Period for which return is filling.

Details of capital of the Company.

S.No  Particulars  No. of Shares  Percentage of Total issued Capital

a Issued Capital

b  Held in Demarialised Form in CSDL

c  Held in Demarialised Form in NSDL

d Held in Physical Form

e  Total No. of Share (b)+(c)+(d)

Reasons for difference if any in (a) and (e)

Details of changes in Share Capital during the half –year under due to any:

1. Right Issue

2. Bonus Issue

3. Private Placement

4. ESOPs

5. Amalgamation

STATUTORY PROVISIONS OF RULE 9A RULE 9A OF COMPANIES (PROSPECTUS AND ALLOTMENT OF SECURITIES) RULES, 2014

1. As Per Rule 9A of Companies (Prospectus and Allotment of Securities) Rules. 2014 Every Unlisted Public Company Shall

> Issue the Securities only in dematerialised form; and

> Facilitate dematerialisation of all its existing securities

In accordance with the Provisions of the Depositories Act, 1996 and regulations made thereunder

2. Every unlisted Public company making any offer for the

> issue of any securities or

> buyback of securities or

> issue of Bonus shares or

> Right offer

Shall ensure that before making such offer, entire holding of securities of Promoters, directors, key managerial personnel has been demateriarised in accordance with provisions of the Depositories Act 1996 and regulations made there under.

3. Every holder of securities of an unlisted public company,

√ who intends to transfer such securities on or after 2nd October 2018, shall get such securities dematerialised before the transfer; or

√ who subscribes to any securities of an unlisted public company (whether by way of private placement or bonus shares or rights offer) on or after 2nd October 2018 shall ensure that all his existing securities are held in dematerialized form before such subscription.

4. Every unlisted public company shall facilitate dematerialisation of all its existing securities by making necessary application to a depository as defined in clause (e) of sub-section (1) of section 2 of the Depositories Act, 1996 and shall secure International security Identification Number (ISIN) for each type of security and shall inform all its existing security holders about such facility.

5. Every unlisted Public company shall

(a) makes timely payment of fees (admission as well as annual) to the depository and registrar to an issue and share transfer agent in accordance with the agreement executed between the parties;

(b) it maintains security deposit at all times, of not less than two years’, fees with the depository and registrar to an issue and share transfer agent in such form as may be agreed between the parties; and

(c) it complies with the regulations or directions or guidelines or circulars, if any, issued by the securities and Exchange Board or Depository from time to time with respect to dematerialisation of shares of unlisted public companies.

6. No unlisted public company which has defaulted in sub-rule (5) shall make offer of any securities or buyback its securities or issue any bonus or right shares till the payments to depositories or registrar to an issue and share transfer agent are made.

7. Except as provided in sub-rule (8), the provisions of the Depositories Act 1996 the securities and Exchange Board of India (Depositories and participants) 3[Regulations, 2018] and the securities and Exchange Board of India (Registrars to an Issue and share Transfer Agents) Regulations, 1993 shall apply mutatis mutandis to dematerialisation of securities of unlisted public companies

8. Every unlisted public company governed by this rule shall submit Form PAS-6 to the Registrar with such fee as provided in Companies (Registration Offices and Fees) Rules,2014 within sixty days from the conclusion of each half year duly certified by a company secretary in practice or chartered accountant in practice.

9. The company shall immediately bring to the notice of the depositories any difference observed in its issued capital and the capital held in dematerialised form.

*****

Disclaimer: The entire contents of this document have been prepared on the basis of relevant provisions and as per the information existing at the time of the preparation.
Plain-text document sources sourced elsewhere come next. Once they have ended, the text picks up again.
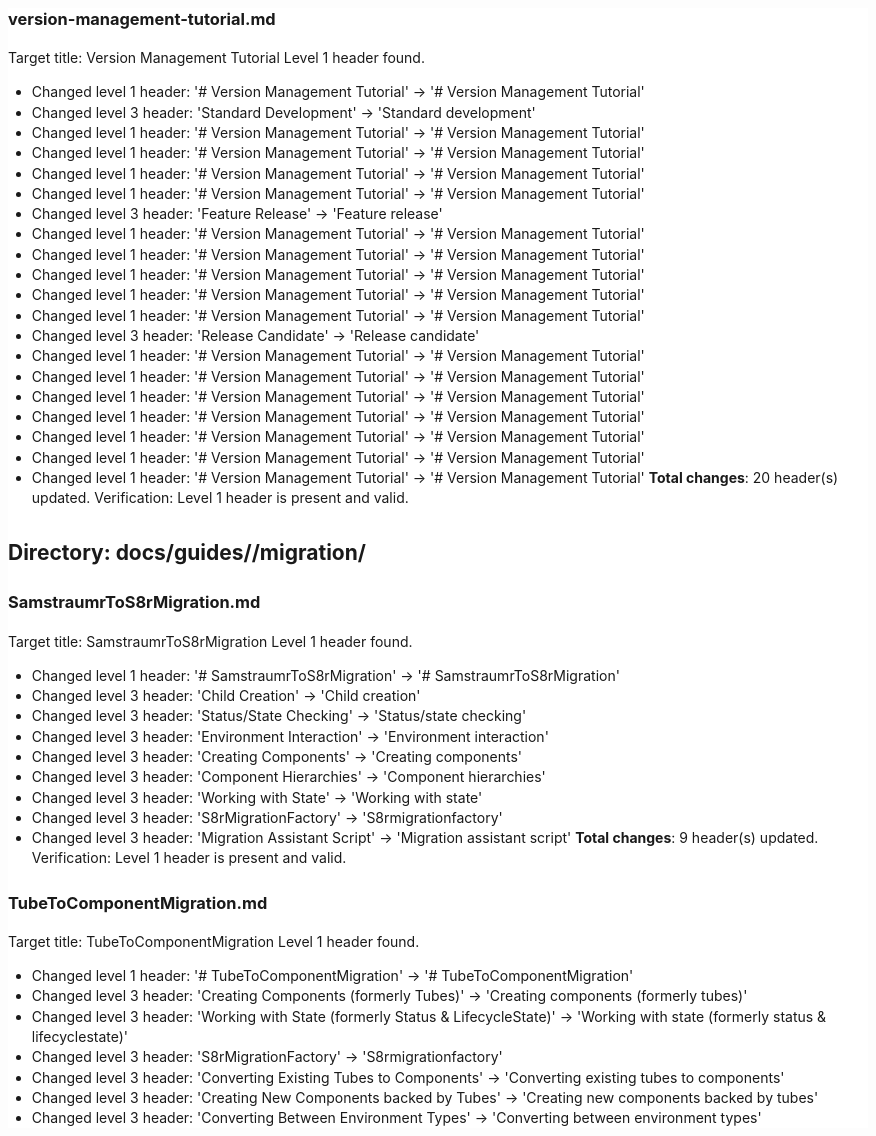 ### version-management-tutorial.md

Target title: Version Management Tutorial
Level 1 header found.
- Changed level 1 header: '# Version Management Tutorial' → '# Version Management Tutorial'
- Changed level 3 header: 'Standard Development' → 'Standard development'
- Changed level 1 header: '# Version Management Tutorial' → '# Version Management Tutorial'
- Changed level 1 header: '# Version Management Tutorial' → '# Version Management Tutorial'
- Changed level 1 header: '# Version Management Tutorial' → '# Version Management Tutorial'
- Changed level 1 header: '# Version Management Tutorial' → '# Version Management Tutorial'
- Changed level 3 header: 'Feature Release' → 'Feature release'
- Changed level 1 header: '# Version Management Tutorial' → '# Version Management Tutorial'
- Changed level 1 header: '# Version Management Tutorial' → '# Version Management Tutorial'
- Changed level 1 header: '# Version Management Tutorial' → '# Version Management Tutorial'
- Changed level 1 header: '# Version Management Tutorial' → '# Version Management Tutorial'
- Changed level 1 header: '# Version Management Tutorial' → '# Version Management Tutorial'
- Changed level 3 header: 'Release Candidate' → 'Release candidate'
- Changed level 1 header: '# Version Management Tutorial' → '# Version Management Tutorial'
- Changed level 1 header: '# Version Management Tutorial' → '# Version Management Tutorial'
- Changed level 1 header: '# Version Management Tutorial' → '# Version Management Tutorial'
- Changed level 1 header: '# Version Management Tutorial' → '# Version Management Tutorial'
- Changed level 1 header: '# Version Management Tutorial' → '# Version Management Tutorial'
- Changed level 1 header: '# Version Management Tutorial' → '# Version Management Tutorial'
- Changed level 1 header: '# Version Management Tutorial' → '# Version Management Tutorial'
**Total changes**: 20 header(s) updated.
Verification: Level 1 header is present and valid.

## Directory: docs/guides//migration/


### SamstraumrToS8rMigration.md

Target title: SamstraumrToS8rMigration
Level 1 header found.
- Changed level 1 header: '# SamstraumrToS8rMigration' → '# SamstraumrToS8rMigration'
- Changed level 3 header: 'Child Creation' → 'Child creation'
- Changed level 3 header: 'Status/State Checking' → 'Status/state checking'
- Changed level 3 header: 'Environment Interaction' → 'Environment interaction'
- Changed level 3 header: 'Creating Components' → 'Creating components'
- Changed level 3 header: 'Component Hierarchies' → 'Component hierarchies'
- Changed level 3 header: 'Working with State' → 'Working with state'
- Changed level 3 header: 'S8rMigrationFactory' → 'S8rmigrationfactory'
- Changed level 3 header: 'Migration Assistant Script' → 'Migration assistant script'
**Total changes**: 9 header(s) updated.
Verification: Level 1 header is present and valid.

### TubeToComponentMigration.md

Target title: TubeToComponentMigration
Level 1 header found.
- Changed level 1 header: '# TubeToComponentMigration' → '# TubeToComponentMigration'
- Changed level 3 header: 'Creating Components (formerly Tubes)' → 'Creating components (formerly tubes)'
- Changed level 3 header: 'Working with State (formerly Status & LifecycleState)' → 'Working with state (formerly status & lifecyclestate)'
- Changed level 3 header: 'S8rMigrationFactory' → 'S8rmigrationfactory'
- Changed level 3 header: 'Converting Existing Tubes to Components' → 'Converting existing tubes to components'
- Changed level 3 header: 'Creating New Components backed by Tubes' → 'Creating new components backed by tubes'
- Changed level 3 header: 'Converting Between Environment Types' → 'Converting between environment types'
Although care has been taken to ensure the accuracy, completeness and reliability of the information provided, I assume no responsibility therefore. Users of this information are expected to refer to the relevant existing provisions of applicable Laws. The user of the information agrees that the information is not a professional advice and is subject to change without notice. I assume no responsibility for the consequences of use of such information. IN NO EVENT SHALL I SHALL BE LIABLE FOR ANY DIRECT, INDIRECT, SPECIAL OR INCIDENTAL DAMAGE RESULTING FROM, ARISING OUT OF OR IN CONNECTION WITH THE USE OF THE INFORMATION.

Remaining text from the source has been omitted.